Monday, March 06, 2017 6:22:04 AM
Item 3.02 Unregistered Sales of Equity Securities
On March 1st, 2017 (the “Effective Date”), Brownie’s Marine Group, Inc. (the “Company”), Trebor Industries, Inc., the Company’s wholly owned subsidiary, and 940 Associates, Inc., an entity owned and controlled by the Company’s chief executive officer (the “Licensor”) entered into a Conversion Agreement (the “Agreement”). Under the Agreement the Company issued the Licensor 4,587,190 shares of restricted common stock in satisfaction of $63,303.23 (the “Past Due Amount”), which represented all past due and payable amounts to the Licensor under that certain Exclusive License Agreement (the “License Agreement”) by and between the parties as of the Effective Date. As of the date of the Agreement the Company was more than 3 months in arrears on royalty payments due under the License Agreement. The shares were issued at a price per share of $0.0138, which exceeds the closing price of the Company’s common stock as reported on the OTC Markets on the date immediately preceding the Effective Date. The Licensor licenses the trademark “Brownies Third Lung”, “Tankfill”, “Brownies Public Safety” and various other related trademarks to the Company under the License Agreement.

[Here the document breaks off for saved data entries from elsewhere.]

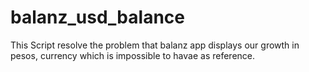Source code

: # balanz_usd_balance
This Script resolve the problem that balanz app displays our growth in pesos, currency which is impossible to havae as reference.
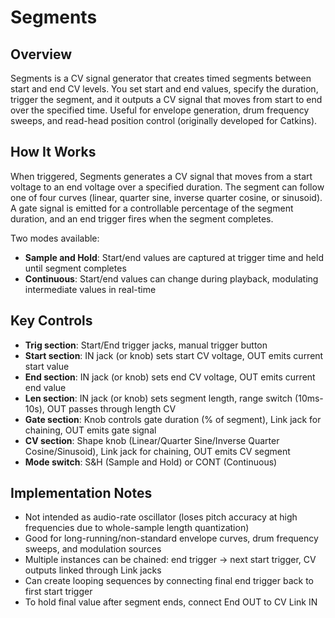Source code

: # Segments

## Overview
Segments is a CV signal generator that creates timed segments between start and end CV levels. You set start and end values, specify the duration, trigger the segment, and it outputs a CV signal that moves from start to end over the specified time. Useful for envelope generation, drum frequency sweeps, and read-head position control (originally developed for Catkins).

## How It Works
When triggered, Segments generates a CV signal that moves from a start voltage to an end voltage over a specified duration. The segment can follow one of four curves (linear, quarter sine, inverse quarter cosine, or sinusoid). A gate signal is emitted for a controllable percentage of the segment duration, and an end trigger fires when the segment completes.

Two modes available:
- **Sample and Hold**: Start/end values are captured at trigger time and held until segment completes
- **Continuous**: Start/end values can change during playback, modulating intermediate values in real-time

## Key Controls
- **Trig section**: Start/End trigger jacks, manual trigger button
- **Start section**: IN jack (or knob) sets start CV voltage, OUT emits current start value
- **End section**: IN jack (or knob) sets end CV voltage, OUT emits current end value
- **Len section**: IN jack (or knob) sets segment length, range switch (10ms-10s), OUT passes through length CV
- **Gate section**: Knob controls gate duration (% of segment), Link jack for chaining, OUT emits gate signal
- **CV section**: Shape knob (Linear/Quarter Sine/Inverse Quarter Cosine/Sinusoid), Link jack for chaining, OUT emits CV segment
- **Mode switch**: S&H (Sample and Hold) or CONT (Continuous)

## Implementation Notes
- Not intended as audio-rate oscillator (loses pitch accuracy at high frequencies due to whole-sample length quantization)
- Good for long-running/non-standard envelope curves, drum frequency sweeps, and modulation sources
- Multiple instances can be chained: end trigger → next start trigger, CV outputs linked through Link jacks
- Can create looping sequences by connecting final end trigger back to first start trigger
- To hold final value after segment ends, connect End OUT to CV Link IN
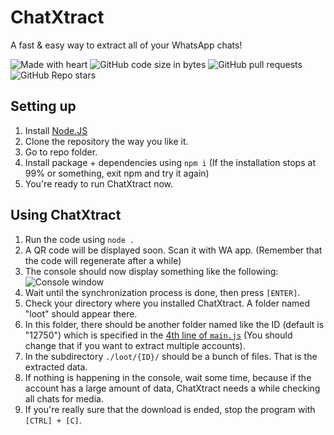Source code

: # ChatXtract

A fast & easy way to extract all of your WhatsApp chats!

![Made with heart](https://img.shields.io/badge/Made%20with-%E2%9D%A4-f00?style=for-the-badge) ![GitHub code size in bytes](https://img.shields.io/github/languages/code-size/Le0X8/chatxtract?style=for-the-badge) ![GitHub pull requests](https://img.shields.io/github/issues-pr/Le0X8/chatxtract?style=for-the-badge) ![GitHub Repo stars](https://img.shields.io/github/stars/Le0X8/chatxtract?style=for-the-badge)

## Setting up

1. Install [Node.JS](https://nodejs.org/en/download)
2. Clone the repository the way you like it.
3. Go to repo folder.
4. Install package + dependencies using `npm i` (If the installation stops at 99% or something, exit npm and try it again)
5. You're ready to run ChatXtract now.

## Using ChatXtract

1. Run the code using `node .`
2. A QR code will be displayed soon. Scan it with WA app. (Remember that the code will regenerate after a while)
3. The console should now display something like the following:
![Console window](https://i.imgur.com/vFDffjB.png)
4. Wait until the synchronization process is done, then press `[ENTER]`.
5. Check your directory where you installed ChatXtract. A folder named "loot" should appear there.
6. In this folder, there should be another folder named like the ID (default is "12750") which is specified in the [4th line of `main.js`](main.js#L4) (You should change that if you want to extract multiple accounts).
7. In the subdirectory `./loot/{ID}/` should be a bunch of files. That is the extracted data.
8. If nothing is happening in the console, wait some time, because if the account has a large amount of data, ChatXtract needs a while checking all chats for media.
9. If you're really sure that the download is ended, stop the program with `[CTRL] + [C]`.
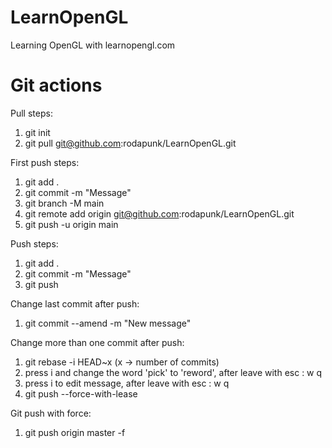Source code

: # LearnOpenGL
Learning OpenGL with learnopengl.com

# Git actions
Pull steps:
1. git init
2. git pull git@github.com:rodapunk/LearnOpenGL.git

First push steps:
1. git add .
2. git commit -m "Message"
3. git branch -M main
4. git remote add origin git@github.com:rodapunk/LearnOpenGL.git
5. git push -u origin main
  
Push steps:
1. git add .
2. git commit -m "Message"
3. git push

Change last commit after push:
1. git commit --amend -m "New message"

Change more than one commit after push:
1. git rebase -i HEAD~x (x -> number of commits)
2. press i and change the word 'pick' to 'reword', after leave with esc : w q
3. press i to edit message, after leave with esc : w q
4. git push --force-with-lease

Git push with force:
1. git push origin master -f
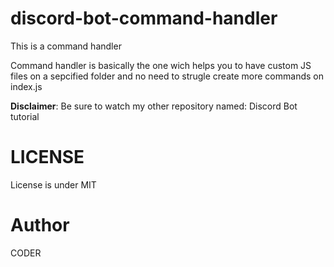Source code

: # discord-bot-command-handler

This is a command handler




Command handler is basically the one wich helps you to have custom JS files on a sepcified folder and no need to strugle create more commands on index.js


**Disclaimer**: Be sure to watch my other repository named: Discord Bot tutorial


# LICENSE

License is under MIT

# Author

CODER
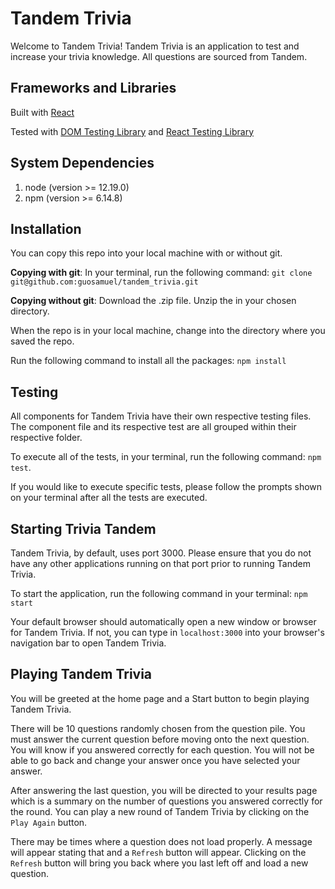# Tandem Trivia

Welcome to Tandem Trivia! Tandem Trivia is an application to test and increase your trivia knowledge. All questions are sourced from Tandem.

## Frameworks and Libraries

Built with [React](https://reactjs.org/)

Tested with [DOM Testing Library](https://testing-library.com/docs/dom-testing-library/intro) and [React Testing Library](https://testing-library.com/docs/react-testing-library/intro)

## System Dependencies

1. node (version >= 12.19.0)
2. npm (version >= 6.14.8)

## Installation

You can copy this repo into your local machine with or without git.

__Copying with git__: In your terminal, run the following command: `git clone git@github.com:guosamuel/tandem_trivia.git`

__Copying without git__: Download the .zip file. Unzip the in your chosen directory.

When the repo is in your local machine, change into the directory where you saved the repo.

Run the following command to install all the packages: `npm install`

## Testing

All components for Tandem Trivia have their own respective testing files. The component file and its respective test are all grouped within their respective folder.

To execute all of the tests, in your terminal, run the following command: `npm test`.

If you would like to execute specific tests, please follow the prompts shown on your terminal after all the tests are executed.

## Starting Trivia Tandem

Tandem Trivia, by default, uses port 3000. Please ensure that you do not have any other applications running on that port prior to running Tandem Trivia.

To start the application, run the following command in your terminal: `npm start`

Your default browser should automatically open a new window or browser for Tandem Trivia. If not, you can type in `localhost:3000` into your browser's navigation bar to open Tandem Trivia.

## Playing Tandem Trivia

You will be greeted at the home page and a Start button to begin playing Tandem Trivia.

There will be 10 questions randomly chosen from the question pile. You must answer the current question before moving onto the next question. You will know if you answered correctly for each question. You will not be able to go back and change your answer once you have selected your answer.

After answering the last question, you will be directed to your results page which is a summary on the number of questions you answered correctly for the round. You can play a new round of Tandem Trivia by clicking on the `Play Again` button.

There may be times where a question does not load properly. A message will appear stating that and a `Refresh` button will appear. Clicking on the `Refresh` button will bring you back where you last left off and load a new question.
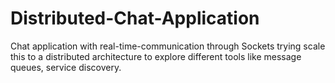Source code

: # Distributed-Chat-Application
Chat application with real-time-communication through Sockets trying scale this to a distributed architecture to explore different tools like message queues, service discovery.
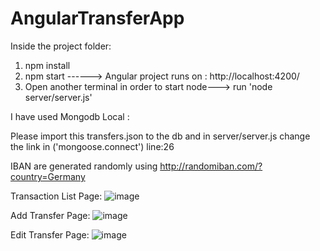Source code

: # AngularTransferApp

Inside the project folder:
1. npm install
2. npm start ------> Angular project runs on : http://localhost:4200/
3. Open another terminal in order to start node--->  run 'node server/server.js'

I have used Mongodb Local :

Please import this transfers.json to the db and in server/server.js change the link in ('mongoose.connect') line:26 

IBAN are generated randomly using http://randomiban.com/?country=Germany

Transaction List Page:
    ![image](https://user-images.githubusercontent.com/17137829/109500917-2be4d700-7a97-11eb-86cb-c5b82ba78a48.png)


Add Transfer Page:
    ![image](https://user-images.githubusercontent.com/17137829/109533233-4a0ffe80-7aba-11eb-892b-73266b60e299.png)


Edit Transfer Page:
    ![image](https://user-images.githubusercontent.com/17137829/109499894-c5ab8480-7a95-11eb-93bf-185ff9f15850.png)


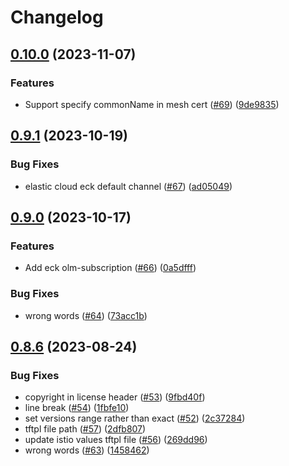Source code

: # Changelog

## [0.10.0](https://github.com/streamnative/terraform-helm-charts/compare/v0.9.1...v0.10.0) (2023-11-07)


### Features

* Support specify commonName in mesh cert ([#69](https://github.com/streamnative/terraform-helm-charts/issues/69)) ([9de9835](https://github.com/streamnative/terraform-helm-charts/commit/9de98350b48a0ae642429be922581f4d2671762b))

## [0.9.1](https://github.com/streamnative/terraform-helm-charts/compare/v0.9.0...v0.9.1) (2023-10-19)


### Bug Fixes

* elastic cloud eck default channel ([#67](https://github.com/streamnative/terraform-helm-charts/issues/67)) ([ad05049](https://github.com/streamnative/terraform-helm-charts/commit/ad05049721e272d4014913cd8a534261782b8555))

## [0.9.0](https://github.com/streamnative/terraform-helm-charts/compare/v0.8.6...v0.9.0) (2023-10-17)


### Features

* Add eck olm-subscription ([#66](https://github.com/streamnative/terraform-helm-charts/issues/66)) ([0a5dfff](https://github.com/streamnative/terraform-helm-charts/commit/0a5dfff3eafda1b058c651485060d850d7ca0c3d))


### Bug Fixes

* wrong words ([#64](https://github.com/streamnative/terraform-helm-charts/issues/64)) ([73acc1b](https://github.com/streamnative/terraform-helm-charts/commit/73acc1b6f10d63b69ba84a369e81a38504ab7359))

## [0.8.6](https://github.com/streamnative/terraform-helm-charts/compare/v0.8.5...v0.8.6) (2023-08-24)


### Bug Fixes

* copyright in license header ([#53](https://github.com/streamnative/terraform-helm-charts/issues/53)) ([9fbd40f](https://github.com/streamnative/terraform-helm-charts/commit/9fbd40f31a2901b451a25a13be55469b0939854d))
* line break ([#54](https://github.com/streamnative/terraform-helm-charts/issues/54)) ([1fbfe10](https://github.com/streamnative/terraform-helm-charts/commit/1fbfe10e658cd93f9b6d4ad978acdf558a340f42))
* set versions range rather than exact ([#52](https://github.com/streamnative/terraform-helm-charts/issues/52)) ([2c37284](https://github.com/streamnative/terraform-helm-charts/commit/2c37284e054fdeebdd2fbfb183361279d27c93aa))
* tftpl file path ([#57](https://github.com/streamnative/terraform-helm-charts/issues/57)) ([2dfb807](https://github.com/streamnative/terraform-helm-charts/commit/2dfb807e16f70fa80cfb672074f7f8a145eeb8c3))
* update istio values tftpl file ([#56](https://github.com/streamnative/terraform-helm-charts/issues/56)) ([269dd96](https://github.com/streamnative/terraform-helm-charts/commit/269dd9644421c24468a3cf82168346b8c97875ce))
* wrong words ([#63](https://github.com/streamnative/terraform-helm-charts/issues/63)) ([1458462](https://github.com/streamnative/terraform-helm-charts/commit/14584620c36d0b67122d544e56bbbe2b3408fb3e))
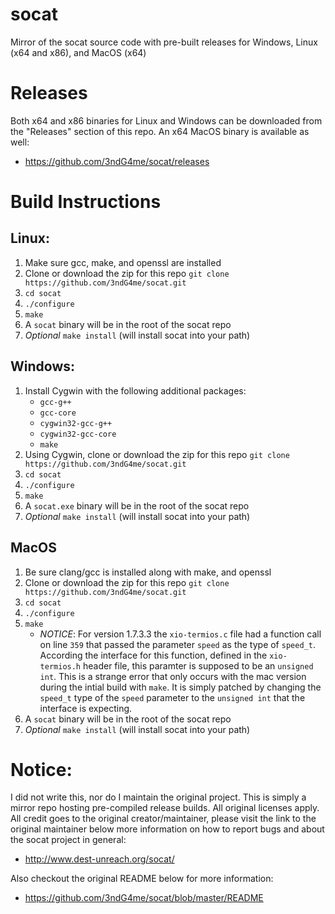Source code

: # socat
Mirror of the socat source code with pre-built releases for Windows, Linux (x64 and x86), and MacOS (x64)

# Releases
Both x64 and x86 binaries for Linux and Windows can be downloaded from the "Releases" section of this repo. An x64 MacOS binary is available as well:
- https://github.com/3ndG4me/socat/releases

# Build Instructions

## Linux:
1. Make sure gcc, make, and openssl are installed
2. Clone or download the zip for this repo `git clone https://github.com/3ndG4me/socat.git`
3. `cd socat`
4. `./configure`
5. `make`
6. A `socat` binary will be in the root of the socat repo
7. *Optional* `make install` (will install socat into your path)

## Windows:
1. Install Cygwin with the following additional packages:
    - `gcc-g++`
    - `gcc-core`
    - `cygwin32-gcc-g++`
    - `cygwin32-gcc-core`
    - `make`
2. Using Cygwin, clone or download the zip for this repo `git clone https://github.com/3ndG4me/socat.git`
3. `cd socat`
4. `./configure`
5. `make`
6. A `socat.exe` binary will be in the root of the socat repo
7. *Optional* `make install` (will install socat into your path)

## MacOS
1. Be sure clang/gcc is installed along with make, and openssl
2. Clone or download the zip for this repo `git clone https://github.com/3ndG4me/socat.git`
3. `cd socat`
4. `./configure`
5. `make`
    - *NOTICE*: For version 1.7.3.3 the `xio-termios.c` file had a function call on line `359` that passed the parameter `speed` as the type of `speed_t`. According the interface for this function, defined in the `xio-termios.h` header file, this paramter is supposed to be an `unsigned int`. This is a strange error that only occurs with the mac version during the intial build with `make`. It is simply patched by changing the `speed_t` type of the `speed` parameter to the `unsigned int` that the interface is expecting.
6. A `socat` binary will be in the root of the socat repo
7. *Optional* `make install` (will install socat into your path)



# Notice:
I did not write this, nor do I maintain the original project. This is simply a mirror repo hosting pre-compiled release builds. All original licenses apply. All credit goes to the original creator/maintainer, please visit the link to the original maintainer below more information on how to report bugs and about the socat project in general:
- http://www.dest-unreach.org/socat/

Also checkout the original README below for more information:
- https://github.com/3ndG4me/socat/blob/master/README
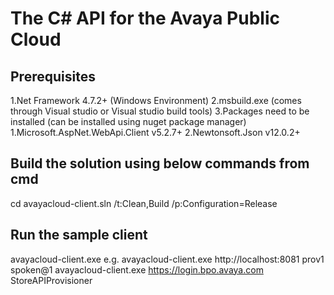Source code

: # The C# API for the Avaya Public Cloud

## Prerequisites 
 1.Net Framework 4.7.2+ (Windows Environment)
 2.msbuild.exe (comes through Visual studio or Visual studio build tools)
 3.Packages need to be installed (can be installed using nuget package manager)
 	1.Microsoft.AspNet.WebApi.Client v5.2.7+
	2.Newtonsoft.Json v12.0.2+


## Build the solution using below commands from cmd
cd <path to avayacloud-client.sln>
<Path to msbuild.exe> avayacloud-client.sln /t:Clean,Build /p:Configuration=Release

## Run the sample client 
avayacloud-client.exe <https path to spokenabc> <spokenabcusername> <spokenabcuserpassword>
e.g. avayacloud-client.exe http://localhost:8081 prov1 spoken@1 
     avayacloud-client.exe https://login.bpo.avaya.com StoreAPIProvisioner <password>
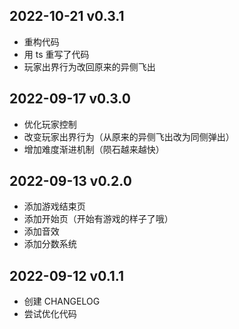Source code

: ## 2022-10-21 v0.3.1

- 重构代码
- 用 ts 重写了代码
- 玩家出界行为改回原来的异侧飞出

## 2022-09-17 v0.3.0

- 优化玩家控制
- 改变玩家出界行为（从原来的异侧飞出改为同侧弹出）
- 增加难度渐进机制（陨石越来越快）

## 2022-09-13 v0.2.0

- 添加游戏结束页
- 添加开始页（开始有游戏的样子了哦）
- 添加音效
- 添加分数系统

## 2022-09-12 v0.1.1

- 创建 CHANGELOG
- 尝试优化代码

The shares issued to the Licensor were issued pursuant to an exemption from registration under the Securities Act of 1933, as amended, in reliance on the exemption provided by Section 3(a)(9) of that act.
The foregoing summary of the terms and conditions of the Agreement do not purport to be complete and is qualified in its entirety by reference to the full text of the Agreement attached as an Exhibit hereto, and which is hereby incorporated herein by reference.
Item 9.01. Financial Statements and Exhibits
(d) Exhibits
10.1 Conversion Agreement effective March 1st, 2017
10.2 Written consent of the board of directors of brownie’s marine group, inc.